*What the task requires*.
Using the entries that follow, report how many lines contain the word "class". Only the number is wanted.

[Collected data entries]
○ ○ ○ ○ ○ ○ ○

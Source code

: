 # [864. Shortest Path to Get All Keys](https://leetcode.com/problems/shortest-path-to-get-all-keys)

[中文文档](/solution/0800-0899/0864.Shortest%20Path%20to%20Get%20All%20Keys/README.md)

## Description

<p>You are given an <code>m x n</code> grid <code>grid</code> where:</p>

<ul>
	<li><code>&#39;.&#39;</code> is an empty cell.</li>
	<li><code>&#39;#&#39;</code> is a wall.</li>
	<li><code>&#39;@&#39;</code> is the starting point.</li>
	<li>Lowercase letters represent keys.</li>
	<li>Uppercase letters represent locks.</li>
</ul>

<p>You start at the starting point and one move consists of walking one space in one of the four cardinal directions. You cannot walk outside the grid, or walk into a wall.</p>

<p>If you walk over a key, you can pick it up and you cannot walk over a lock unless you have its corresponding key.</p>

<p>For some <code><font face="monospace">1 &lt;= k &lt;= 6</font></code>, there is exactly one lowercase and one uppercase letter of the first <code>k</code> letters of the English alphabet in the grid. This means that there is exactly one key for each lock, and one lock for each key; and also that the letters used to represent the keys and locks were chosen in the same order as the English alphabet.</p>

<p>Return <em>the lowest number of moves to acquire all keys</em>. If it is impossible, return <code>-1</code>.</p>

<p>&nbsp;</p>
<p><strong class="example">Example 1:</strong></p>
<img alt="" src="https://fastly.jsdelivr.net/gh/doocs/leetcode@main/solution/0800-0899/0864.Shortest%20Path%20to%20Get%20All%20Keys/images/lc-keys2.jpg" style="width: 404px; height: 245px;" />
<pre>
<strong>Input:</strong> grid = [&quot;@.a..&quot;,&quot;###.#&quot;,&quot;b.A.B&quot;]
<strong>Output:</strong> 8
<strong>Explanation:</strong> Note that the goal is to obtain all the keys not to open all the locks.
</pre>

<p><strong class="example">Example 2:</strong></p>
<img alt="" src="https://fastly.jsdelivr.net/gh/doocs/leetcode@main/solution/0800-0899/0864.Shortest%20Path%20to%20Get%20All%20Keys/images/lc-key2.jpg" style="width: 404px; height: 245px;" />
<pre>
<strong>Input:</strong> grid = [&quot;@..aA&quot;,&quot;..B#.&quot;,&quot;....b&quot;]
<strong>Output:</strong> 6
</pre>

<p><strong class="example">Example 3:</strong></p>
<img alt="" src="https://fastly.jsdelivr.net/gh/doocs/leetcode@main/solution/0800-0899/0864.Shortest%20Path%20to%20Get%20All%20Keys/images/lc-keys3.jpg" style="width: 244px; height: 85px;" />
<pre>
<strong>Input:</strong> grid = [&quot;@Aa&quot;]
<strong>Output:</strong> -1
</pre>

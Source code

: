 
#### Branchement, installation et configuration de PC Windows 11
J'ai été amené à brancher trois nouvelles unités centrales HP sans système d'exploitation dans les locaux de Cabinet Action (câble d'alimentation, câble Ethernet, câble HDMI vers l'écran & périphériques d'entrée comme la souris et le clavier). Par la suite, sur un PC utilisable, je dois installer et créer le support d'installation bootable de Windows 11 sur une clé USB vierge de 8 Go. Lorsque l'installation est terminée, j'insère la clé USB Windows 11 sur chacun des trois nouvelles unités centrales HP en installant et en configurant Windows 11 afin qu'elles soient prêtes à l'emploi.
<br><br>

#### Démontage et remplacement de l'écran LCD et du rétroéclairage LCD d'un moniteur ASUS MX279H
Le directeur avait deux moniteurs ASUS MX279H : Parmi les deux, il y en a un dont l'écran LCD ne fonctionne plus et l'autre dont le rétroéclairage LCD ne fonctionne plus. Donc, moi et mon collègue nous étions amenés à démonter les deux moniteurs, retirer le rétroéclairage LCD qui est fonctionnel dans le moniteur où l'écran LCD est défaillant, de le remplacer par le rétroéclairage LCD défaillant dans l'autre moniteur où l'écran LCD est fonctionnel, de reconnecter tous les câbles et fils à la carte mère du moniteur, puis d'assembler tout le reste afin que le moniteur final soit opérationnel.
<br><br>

○ ○ ○ ○ ○ ○ ○

*Written reply*.
3